I may have already pointed this out – but definitely haven’t emphasised it enough: I’m a crap swimmer. And every single time I mention it while in the swimming pool I can see the lifeguard get up & come over to my side of the pool (they can hear everything!). It’s not a big deal, there are a lot of people who can’t swim very well (or at all) so admitting you’re not the strongest of swimmers is actually quite alright. Once you know you’re moves (eg me – I know the theory, it just goes downhill once I get to the deep side of the swimming pool as I start panicking and forget how to swim – tut tut) you just have to practise. The more I’ve been practising the more comfortable (and less scared) I feel in the water. True story.
💦 Don’t drink/breathe in the water (or pee in it)
Seriously – one would think this is such an obvious thing. Well it’s not. I only realized that I kept swimming with my mouth open after a few pints of chlorine water. Which is gross (if you didn’t know). I think it was all the stress & concentration but either way – I make damn sure I keep it shut after that episode. And don’t piss in it you dirty skunk!
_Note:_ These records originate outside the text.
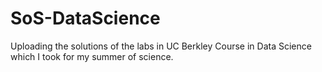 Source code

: # SoS-DataScience
Uploading the solutions of the labs in UC Berkley Course in Data Science which I took for my summer of science.
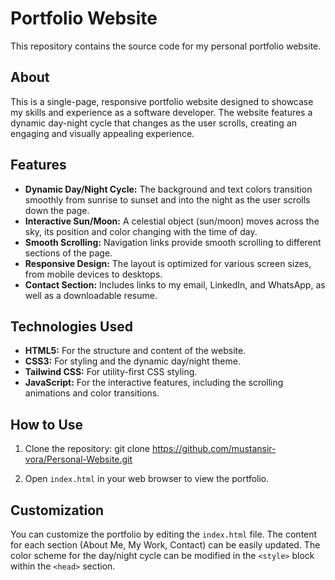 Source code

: # Portfolio Website

This repository contains the source code for my personal portfolio website.

## About

This is a single-page, responsive portfolio website designed to showcase my skills and experience as a software developer. The website features a dynamic day-night cycle that changes as the user scrolls, creating an engaging and visually appealing experience.

## Features

*   **Dynamic Day/Night Cycle:** The background and text colors transition smoothly from sunrise to sunset and into the night as the user scrolls down the page.
*   **Interactive Sun/Moon:** A celestial object (sun/moon) moves across the sky, its position and color changing with the time of day.
*   **Smooth Scrolling:** Navigation links provide smooth scrolling to different sections of the page.
*   **Responsive Design:** The layout is optimized for various screen sizes, from mobile devices to desktops.
*   **Contact Section:** Includes links to my email, LinkedIn, and WhatsApp, as well as a downloadable resume.

## Technologies Used

*   **HTML5:** For the structure and content of the website.
*   **CSS3:** For styling and the dynamic day/night theme.
*   **Tailwind CSS:** For utility-first CSS styling.
*   **JavaScript:** For the interactive features, including the scrolling animations and color transitions.

## How to Use

1.  Clone the repository:
	git clone https://github.com/mustansir-vora/Personal-Website.git

2.  Open `index.html` in your web browser to view the portfolio.

## Customization

 You can customize the portfolio by editing the `index.html` file. The content for each section (About Me, My Work, Contact) can be easily updated. The color scheme for the day/night cycle can be modified in the `<style>` block within the `<head>` section.
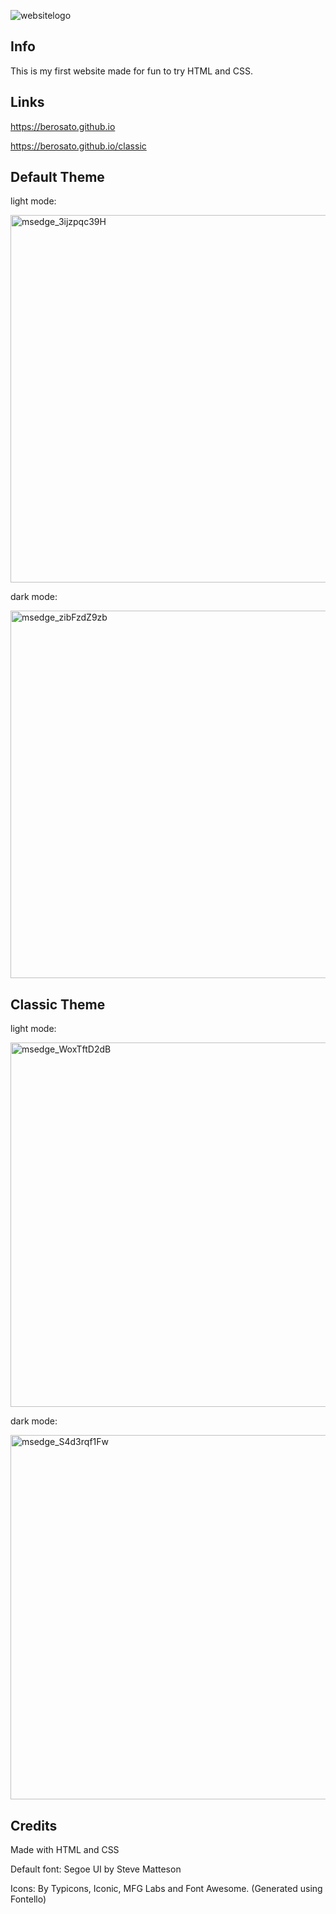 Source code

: ![websitelogo](https://user-images.githubusercontent.com/75726739/158659463-400f94d5-1ffa-49c8-aa57-387b60f38b89.png)

## Info
This is my first website made for fun to try HTML and CSS.

## Links
https://berosato.github.io

https://berosato.github.io/classic

## Default Theme
light mode:

<img width="588" alt="msedge_3ijzpqc39H" src="https://user-images.githubusercontent.com/75726739/173183163-4bb351ef-a751-46a5-87e1-71737fdcf9fd.png">

dark mode:

<img width="588" alt="msedge_zibFzdZ9zb" src="https://user-images.githubusercontent.com/75726739/173183182-9b3fe5a5-6070-491e-88bf-0679f2b56b47.png">

## Classic Theme
light mode:

<img width="583" alt="msedge_WoxTftD2dB" src="https://user-images.githubusercontent.com/75726739/169373634-36f2fd79-f929-4395-accf-27637c5d2ed6.png">

dark mode:

<img width="583" alt="msedge_S4d3rqf1Fw" src="https://user-images.githubusercontent.com/75726739/169373670-48eef181-c3b1-4464-abc8-c9cfdfd1b4f8.png">

## Credits 
Made with HTML and CSS

Default font: Segoe UI by Steve Matteson

Icons: By Typicons, Iconic, MFG Labs and Font Awesome. (Generated using Fontello)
💦 Swim in the right direction!
Why don’t the swimming pool people understand that a swimming direction is a thing?! Before you jump in head first observe the bloody swimming pool for just 2 seconds. You’ll either see a sign telling you which direction or you will see some people trying to swim in that direction – or you just keep it clockwise. Clear? Some people in my local swimming pool actually swim across the width of the swimming pool – I can’t even – are these people real?! (yeh they very real – every Saturday and Sunday in Walsall swimming baths, thank you very much)
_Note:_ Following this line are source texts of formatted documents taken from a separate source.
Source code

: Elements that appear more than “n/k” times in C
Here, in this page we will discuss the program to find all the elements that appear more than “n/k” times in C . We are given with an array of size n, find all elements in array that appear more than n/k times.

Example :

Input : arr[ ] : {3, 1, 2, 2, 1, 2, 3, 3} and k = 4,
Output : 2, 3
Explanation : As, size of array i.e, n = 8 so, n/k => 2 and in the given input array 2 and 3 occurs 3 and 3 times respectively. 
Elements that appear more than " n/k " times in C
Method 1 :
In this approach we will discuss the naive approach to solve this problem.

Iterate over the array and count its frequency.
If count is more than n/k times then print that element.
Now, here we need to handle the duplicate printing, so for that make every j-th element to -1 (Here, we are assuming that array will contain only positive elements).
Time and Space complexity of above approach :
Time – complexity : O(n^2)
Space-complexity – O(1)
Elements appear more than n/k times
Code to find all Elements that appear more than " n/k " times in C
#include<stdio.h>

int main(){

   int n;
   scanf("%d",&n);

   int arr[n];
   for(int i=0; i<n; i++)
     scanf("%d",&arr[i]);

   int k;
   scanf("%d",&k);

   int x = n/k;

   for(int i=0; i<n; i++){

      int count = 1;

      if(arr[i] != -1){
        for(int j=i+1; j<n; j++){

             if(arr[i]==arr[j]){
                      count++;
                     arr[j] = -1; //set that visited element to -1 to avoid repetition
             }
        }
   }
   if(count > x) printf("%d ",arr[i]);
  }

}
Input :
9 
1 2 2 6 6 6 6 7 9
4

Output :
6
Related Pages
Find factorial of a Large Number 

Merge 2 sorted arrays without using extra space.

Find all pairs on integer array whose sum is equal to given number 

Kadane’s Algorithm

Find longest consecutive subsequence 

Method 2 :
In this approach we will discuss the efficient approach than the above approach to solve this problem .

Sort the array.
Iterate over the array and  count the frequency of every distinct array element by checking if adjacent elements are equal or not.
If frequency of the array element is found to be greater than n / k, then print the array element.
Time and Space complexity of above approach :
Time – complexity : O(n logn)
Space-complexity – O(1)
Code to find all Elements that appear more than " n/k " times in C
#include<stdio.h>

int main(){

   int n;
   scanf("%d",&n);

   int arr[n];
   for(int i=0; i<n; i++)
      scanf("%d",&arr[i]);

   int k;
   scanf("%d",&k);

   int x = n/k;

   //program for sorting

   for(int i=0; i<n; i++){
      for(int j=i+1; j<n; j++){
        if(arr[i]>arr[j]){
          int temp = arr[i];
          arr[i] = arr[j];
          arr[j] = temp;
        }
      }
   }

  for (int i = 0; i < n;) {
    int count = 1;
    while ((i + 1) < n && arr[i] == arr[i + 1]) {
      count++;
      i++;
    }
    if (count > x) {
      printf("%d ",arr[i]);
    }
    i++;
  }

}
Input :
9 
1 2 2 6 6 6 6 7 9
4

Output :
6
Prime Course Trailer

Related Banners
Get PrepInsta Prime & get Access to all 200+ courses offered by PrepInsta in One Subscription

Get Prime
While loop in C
💦 Get a one piece swimsuit for Christ’s sake!
I’m not gonna lie – I used to be one of them. One of those girl who can’t be bothered to get a one piece swimsuit just for the few times she goes to an indoor swimming pool (as opposed to a lake or a hotel swimming pool in Egypt). I finally got my one piece about two weeks back & let me tell you – it’s so much more comfortable! SO SO COMFORTABLE! It makes me look a bit like a boy (it flattens your boobs to zero) however mine has got a cat on it and only cost a fiver, and that makes my morning swims worth it, yes!
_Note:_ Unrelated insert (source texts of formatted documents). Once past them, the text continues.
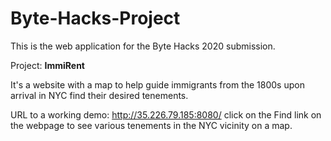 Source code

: # Byte-Hacks-Project
This is the web application for the Byte Hacks 2020 submission.

Project: <b>ImmiRent</b>

It's a website with a map to help guide immigrants from the 1800s upon arrival in NYC find their desired tenements.

URL to a working demo: http://35.226.79.185:8080/
click on the Find link on the webpage to see various tenements in the NYC vicinity on a map. 
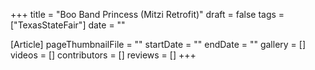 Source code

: +++
title = "Boo Band Princess (Mitzi Retrofit)"
draft = false
tags = ["TexasStateFair"]
date = ""

[Article]
pageThumbnailFile = ""
startDate = ""
endDate = ""
gallery = []
videos = []
contributors = []
reviews = []
+++ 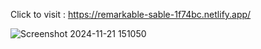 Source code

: Click to visit : https://remarkable-sable-1f74bc.netlify.app/

![Screenshot 2024-11-21 151050](https://github.com/user-attachments/assets/22069938-1c36-475f-8dbe-32a53fc59d02)
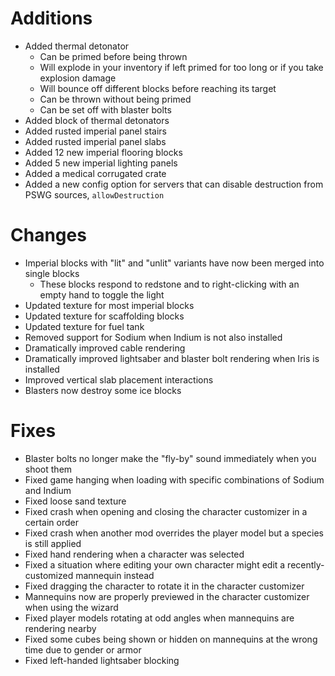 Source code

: # Additions

* Added thermal detonator
  * Can be primed before being thrown
  * Will explode in your inventory if left primed for too long or if you take explosion damage
  * Will bounce off different blocks before reaching its target
  * Can be thrown without being primed
  * Can be set off with blaster bolts
* Added block of thermal detonators
* Added rusted imperial panel stairs
* Added rusted imperial panel slabs
* Added 12 new imperial flooring blocks
* Added 5 new imperial lighting panels
* Added a medical corrugated crate
* Added a new config option for servers that can disable destruction from PSWG sources, `allowDestruction`

# Changes

* Imperial blocks with "lit" and "unlit" variants have now been merged into single blocks
  * These blocks respond to redstone and to right-clicking with an empty hand to toggle the light
* Updated texture for most imperial blocks
* Updated texture for scaffolding blocks
* Updated texture for fuel tank
* Removed support for Sodium when Indium is not also installed
* Dramatically improved cable rendering
* Dramatically improved lightsaber and blaster bolt rendering when Iris is installed
* Improved vertical slab placement interactions
* Blasters now destroy some ice blocks

# Fixes

* Blaster bolts no longer make the "fly-by" sound immediately when you shoot them
* Fixed game hanging when loading with specific combinations of Sodium and Indium
* Fixed loose sand texture
* Fixed crash when opening and closing the character customizer in a certain order
* Fixed crash when another mod overrides the player model but a species is still applied
* Fixed hand rendering when a character was selected
* Fixed a situation where editing your own character might edit a recently-customized mannequin instead
* Fixed dragging the character to rotate it in the character customizer
* Mannequins now are properly previewed in the character customizer when using the wizard
* Fixed player models rotating at odd angles when mannequins are rendering nearby
* Fixed some cubes being shown or hidden on mannequins at the wrong time due to gender or armor
* Fixed left-handed lightsaber blocking
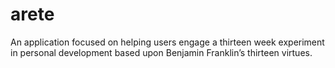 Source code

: # arete
An application focused on helping users engage a thirteen week experiment in personal development based upon Benjamin Franklin’s thirteen virtues.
💦 Find a suitable after-chlorine moisturiser
That is a difficult one, ladies & gents. Oil (my holy grail moisturisers) don’t seem to work on my dry chlorine soaked skin. I was actually a little terrified when I figured that out – the dread when the divinely scented Nuxe oil doesn’t work, urgh! Thanks to the guys at E45 (which I wouldn’t normally pick up – let’s just say it now: the packaging is not the most impressive, right) I had the E45 Intense Recovery lotion on my back pocket. Hallelujah! What a life saver – it’s not even as thick as it sounds – it’s just really nourishing and rich once it’s sunken into the skin which is exactly what you want after your 30 laps of chlorine exposure. (read more about their moisturisers & how they work for various skin conditions).
💭 E45 have kindly sent me their moisturiser to try, the lack of swimming skills and an unhealthy obsession with cat gifs is however my very own.